The four-day conference’s theme this year is Cancer Prevention and Treatment: From Ancient Medicine to Modern Medicine. It is hosted by the Indian Institute of Technology.
MD Anderson’s name and logo remained on the conference website through Monday evening. It’s unclear when the website was first posted but it still referred to the last day for registration being Jan. 21. The cancer center’s name was displayed prominently for the 2016 conference.
An MD Anderson spokeswoman attributed the institution’s historic sponsorship of the conference to the involvement of two MD Anderson professors – Varsha Gandhi and Sen Pathak – long active in the organizing of the conference. The spokesperson was not able to determine Monday night why the institution was not a sponsor this year.
MD Anderson officials were alerted to the conference promotional materials by a health watchdog journalist Sunday on Twitter. They provided a full response a few hours later, noting that the professors were participating on their own time.
Conference organizers also include Bharat Aggarwal, the former MD Anderson faculty member who has had to retract 18 papers, mostly for image manipulation. The subject of a lengthy investigation by the cancer center, he retired from the MD Anderson at the end of 2015.

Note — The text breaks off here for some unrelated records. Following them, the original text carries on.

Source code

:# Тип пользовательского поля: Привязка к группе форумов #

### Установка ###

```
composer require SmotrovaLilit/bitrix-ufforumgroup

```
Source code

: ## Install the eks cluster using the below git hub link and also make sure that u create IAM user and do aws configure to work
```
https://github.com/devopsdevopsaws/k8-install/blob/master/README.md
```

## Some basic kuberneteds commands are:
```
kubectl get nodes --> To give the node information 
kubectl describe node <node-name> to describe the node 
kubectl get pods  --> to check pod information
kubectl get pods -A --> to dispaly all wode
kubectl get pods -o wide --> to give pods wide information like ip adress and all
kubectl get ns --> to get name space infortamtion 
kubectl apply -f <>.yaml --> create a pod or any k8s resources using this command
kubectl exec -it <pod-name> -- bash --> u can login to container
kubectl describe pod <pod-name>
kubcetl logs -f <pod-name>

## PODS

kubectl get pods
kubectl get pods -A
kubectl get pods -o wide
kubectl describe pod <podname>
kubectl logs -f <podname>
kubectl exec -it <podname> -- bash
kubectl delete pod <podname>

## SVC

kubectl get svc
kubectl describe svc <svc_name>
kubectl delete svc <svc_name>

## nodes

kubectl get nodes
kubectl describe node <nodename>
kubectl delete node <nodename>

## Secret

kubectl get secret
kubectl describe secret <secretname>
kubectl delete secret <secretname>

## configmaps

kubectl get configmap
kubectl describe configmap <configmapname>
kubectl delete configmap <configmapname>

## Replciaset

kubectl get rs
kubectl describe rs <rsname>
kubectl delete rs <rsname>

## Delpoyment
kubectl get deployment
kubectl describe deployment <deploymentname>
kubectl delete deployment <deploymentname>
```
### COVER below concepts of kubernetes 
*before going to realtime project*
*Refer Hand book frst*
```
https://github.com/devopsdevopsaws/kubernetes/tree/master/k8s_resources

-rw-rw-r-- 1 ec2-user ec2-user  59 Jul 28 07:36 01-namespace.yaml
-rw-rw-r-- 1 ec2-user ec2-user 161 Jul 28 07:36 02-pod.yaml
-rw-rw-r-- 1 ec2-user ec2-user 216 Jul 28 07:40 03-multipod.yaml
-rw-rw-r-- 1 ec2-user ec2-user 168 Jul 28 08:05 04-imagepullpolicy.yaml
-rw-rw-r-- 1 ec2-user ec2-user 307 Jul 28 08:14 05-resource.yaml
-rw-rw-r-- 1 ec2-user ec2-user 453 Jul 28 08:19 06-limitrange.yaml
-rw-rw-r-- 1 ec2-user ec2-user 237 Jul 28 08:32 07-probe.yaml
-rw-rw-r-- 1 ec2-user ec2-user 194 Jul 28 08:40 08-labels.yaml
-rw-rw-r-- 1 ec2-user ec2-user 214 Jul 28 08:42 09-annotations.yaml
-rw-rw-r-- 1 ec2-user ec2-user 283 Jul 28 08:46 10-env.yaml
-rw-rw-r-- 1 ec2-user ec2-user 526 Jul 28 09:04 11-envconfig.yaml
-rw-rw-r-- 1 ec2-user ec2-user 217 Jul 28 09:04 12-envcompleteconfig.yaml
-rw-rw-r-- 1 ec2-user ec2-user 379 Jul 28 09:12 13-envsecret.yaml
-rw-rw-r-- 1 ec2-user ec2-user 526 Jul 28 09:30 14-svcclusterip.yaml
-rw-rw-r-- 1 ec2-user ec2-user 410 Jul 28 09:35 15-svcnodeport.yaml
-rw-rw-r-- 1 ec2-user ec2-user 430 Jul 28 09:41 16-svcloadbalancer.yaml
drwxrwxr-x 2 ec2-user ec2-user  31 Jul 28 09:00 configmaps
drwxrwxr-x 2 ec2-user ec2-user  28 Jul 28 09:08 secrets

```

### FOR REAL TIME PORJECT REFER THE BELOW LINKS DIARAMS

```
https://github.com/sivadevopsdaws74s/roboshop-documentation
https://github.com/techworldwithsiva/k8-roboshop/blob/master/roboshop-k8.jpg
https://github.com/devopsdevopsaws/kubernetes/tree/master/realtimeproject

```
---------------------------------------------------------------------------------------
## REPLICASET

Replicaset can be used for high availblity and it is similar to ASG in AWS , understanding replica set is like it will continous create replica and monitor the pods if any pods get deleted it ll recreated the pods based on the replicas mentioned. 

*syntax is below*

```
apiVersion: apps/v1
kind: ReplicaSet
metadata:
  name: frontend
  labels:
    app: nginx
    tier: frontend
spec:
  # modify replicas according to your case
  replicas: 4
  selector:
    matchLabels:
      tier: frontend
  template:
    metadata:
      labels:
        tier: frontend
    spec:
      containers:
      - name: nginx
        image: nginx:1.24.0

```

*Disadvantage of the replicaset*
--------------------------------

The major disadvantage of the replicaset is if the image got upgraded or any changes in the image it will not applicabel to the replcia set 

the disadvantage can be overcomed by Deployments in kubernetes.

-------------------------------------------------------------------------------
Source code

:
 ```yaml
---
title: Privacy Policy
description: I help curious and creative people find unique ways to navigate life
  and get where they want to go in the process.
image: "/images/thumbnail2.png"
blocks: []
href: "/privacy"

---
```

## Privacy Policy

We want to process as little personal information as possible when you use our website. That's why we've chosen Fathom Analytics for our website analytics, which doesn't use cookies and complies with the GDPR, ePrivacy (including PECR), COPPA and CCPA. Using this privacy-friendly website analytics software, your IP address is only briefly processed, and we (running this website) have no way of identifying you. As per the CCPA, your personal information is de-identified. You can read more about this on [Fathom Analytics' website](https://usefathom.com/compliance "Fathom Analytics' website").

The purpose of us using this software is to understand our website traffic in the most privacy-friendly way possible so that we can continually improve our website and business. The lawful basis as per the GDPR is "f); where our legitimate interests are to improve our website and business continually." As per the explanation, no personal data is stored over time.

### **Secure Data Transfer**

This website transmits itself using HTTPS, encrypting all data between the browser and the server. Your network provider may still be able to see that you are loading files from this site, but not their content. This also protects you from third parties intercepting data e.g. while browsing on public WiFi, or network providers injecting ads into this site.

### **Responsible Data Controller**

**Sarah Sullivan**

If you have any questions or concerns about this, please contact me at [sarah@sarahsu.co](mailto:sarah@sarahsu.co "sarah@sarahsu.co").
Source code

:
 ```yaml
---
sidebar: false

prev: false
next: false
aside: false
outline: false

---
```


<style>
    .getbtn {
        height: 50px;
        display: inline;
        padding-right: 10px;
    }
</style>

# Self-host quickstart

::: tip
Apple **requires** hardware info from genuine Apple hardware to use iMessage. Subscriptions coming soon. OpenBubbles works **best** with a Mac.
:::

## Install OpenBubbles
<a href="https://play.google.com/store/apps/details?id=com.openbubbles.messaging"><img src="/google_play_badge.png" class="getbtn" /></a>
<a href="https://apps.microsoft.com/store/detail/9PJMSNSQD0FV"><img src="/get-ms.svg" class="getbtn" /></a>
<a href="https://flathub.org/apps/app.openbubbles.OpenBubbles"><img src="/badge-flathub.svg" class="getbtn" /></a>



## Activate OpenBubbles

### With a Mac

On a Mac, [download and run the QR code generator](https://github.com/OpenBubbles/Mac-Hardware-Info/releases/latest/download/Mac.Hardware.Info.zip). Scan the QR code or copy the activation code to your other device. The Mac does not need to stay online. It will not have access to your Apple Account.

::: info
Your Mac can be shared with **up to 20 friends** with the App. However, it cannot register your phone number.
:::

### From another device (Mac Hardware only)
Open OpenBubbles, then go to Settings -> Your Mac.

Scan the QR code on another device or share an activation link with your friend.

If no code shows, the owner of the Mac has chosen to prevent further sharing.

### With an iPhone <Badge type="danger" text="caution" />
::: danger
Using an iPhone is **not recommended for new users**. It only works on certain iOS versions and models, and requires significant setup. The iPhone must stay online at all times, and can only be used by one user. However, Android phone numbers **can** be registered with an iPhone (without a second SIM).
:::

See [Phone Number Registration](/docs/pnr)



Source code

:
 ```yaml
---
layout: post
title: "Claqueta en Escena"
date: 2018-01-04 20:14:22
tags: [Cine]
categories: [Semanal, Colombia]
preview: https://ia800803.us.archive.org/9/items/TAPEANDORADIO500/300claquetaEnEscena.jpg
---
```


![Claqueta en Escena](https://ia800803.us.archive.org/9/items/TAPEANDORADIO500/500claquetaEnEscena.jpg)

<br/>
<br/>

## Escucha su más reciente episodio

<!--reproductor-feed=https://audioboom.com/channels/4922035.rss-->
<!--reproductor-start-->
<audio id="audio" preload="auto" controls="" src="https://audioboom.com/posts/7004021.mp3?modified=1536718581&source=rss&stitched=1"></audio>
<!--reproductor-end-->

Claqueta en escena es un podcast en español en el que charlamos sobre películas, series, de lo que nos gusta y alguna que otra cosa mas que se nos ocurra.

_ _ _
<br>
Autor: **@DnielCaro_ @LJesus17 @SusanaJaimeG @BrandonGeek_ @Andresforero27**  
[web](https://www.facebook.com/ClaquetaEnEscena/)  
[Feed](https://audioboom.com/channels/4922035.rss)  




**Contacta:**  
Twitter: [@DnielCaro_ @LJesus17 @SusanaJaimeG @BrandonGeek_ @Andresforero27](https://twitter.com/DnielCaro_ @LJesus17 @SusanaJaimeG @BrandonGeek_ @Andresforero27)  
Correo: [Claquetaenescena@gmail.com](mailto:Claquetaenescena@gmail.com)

The conference website identifies Aggarwal’s affiliation now as the Inflammation Research Center in San Diego.
The conference was the subject of a story that was posted Sunday on the website of the New Indian Express. It emphasized the presence of Ramdev, who in November had defended Assam Health Minister Himanta Biswa Sarma’s statement that people dying of cancer or in accidents were paying for sins they committed. The minister subsequently apologized, but also said that his remarks had been distorted.
“What Himanta Biswa Sarmaji has said on karmic action is correct if you see it in totality,” Ramdev said at the time, according to an article in the Indian newspaper, The Pioneer. “People had to bear what they do in life.”
Ramdev is an entrepreneur known for his work in business, politics and agriculture, and Ayurveda, the ancient system of medicine developed in India.
The New Indian Express article also quoted Ramdev as saying, “Everything is related to karma – our birth and death are related to karma. Several reasons cause diseases and one among them is karma.”
The article also notes that Ramdev has “courted controversy over claims that he had cured over 1,000 cancer and HIV patients through the practice of yoga and concoctions marketed by his pharmacy, Patanjali.”
His 2006 suggestion that sex education, as a means of AIDS prevention, should be replaced by yoga education, brought a cease-and-desist order from the Indian Union Health Ministry to avoid making such claims in the future.
In 2009, after the Delhi High Court decriminalized homosexuality, Ramdev reportedly said that homosexuality could be treated.
In 2011, Ramdev led a hunger strike of 65,000 to pressure the government into rooting out corruption and repatriating money earned on the black market. He continued the strike – and later led another – despite negotiations that produced a government initiative on corruption.